» **Work to be completed**:
From the records below, copy out each line that has the word "bubba".

» **Data extract**:

+ + + + +

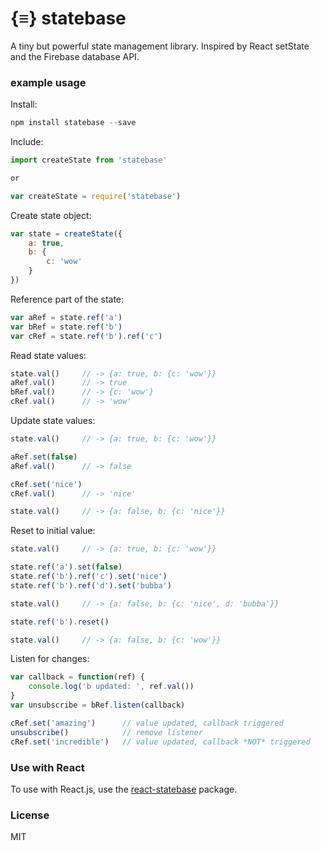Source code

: # {≡} statebase
A tiny but powerful state management library. Inspired by React setState and the Firebase database API.

### example usage

Install:
```js
npm install statebase --save
```

Include:
```js
import createState from 'statebase'

or 

var createState = require('statebase')
```

Create state object:
```js
var state = createState({
    a: true,
    b: {
        c: 'wow'
    }
})
```

Reference part of the state:
```js
var aRef = state.ref('a')
var bRef = state.ref('b')
var cRef = state.ref('b').ref('c')
```
Read state values:
```js
state.val()     // -> {a: true, b: {c: 'wow'}}
aRef.val()      // -> true
bRef.val()      // -> {c: 'wow'}
cRef.val()      // -> 'wow'
```

Update state values:
```js
state.val()     // -> {a: true, b: {c: 'wow'}}

aRef.set(false)
aRef.val()      // -> false

cRef.set('nice')
cRef.val()      // -> 'nice'

state.val()     // -> {a: false, b: {c: 'nice'}}
```

Reset to initial value:
```js
state.val()     // -> {a: true, b: {c: 'wow'}}

state.ref('a').set(false)
state.ref('b').ref('c').set('nice')
state.ref('b').ref('d').set('bubba')

state.val()     // -> {a: false, b: {c: 'nice', d: 'bubba'}}

state.ref('b').reset()

state.val()     // -> {a: false, b: {c: 'wow'}}
```

Listen for changes:
```js
var callback = function(ref) {
    console.log('b updated: ', ref.val())
}
var unsubscribe = bRef.listen(callback)

cRef.set('amazing')      // value updated, callback triggered
unsubscribe()            // remove listener
cRef.set('incredible')   // value updated, callback *NOT* triggered
```

### Use with React

To use with React.js, use the [react-statebase](https://github.com/ee92/react-statebase "React Statebase") package.


### License

MIT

+ + + + +

» **Solution**:
state.ref('b').ref('d').set('bubba')
state.val()     // -> {a: false, b: {c: 'nice', d: 'bubba'}}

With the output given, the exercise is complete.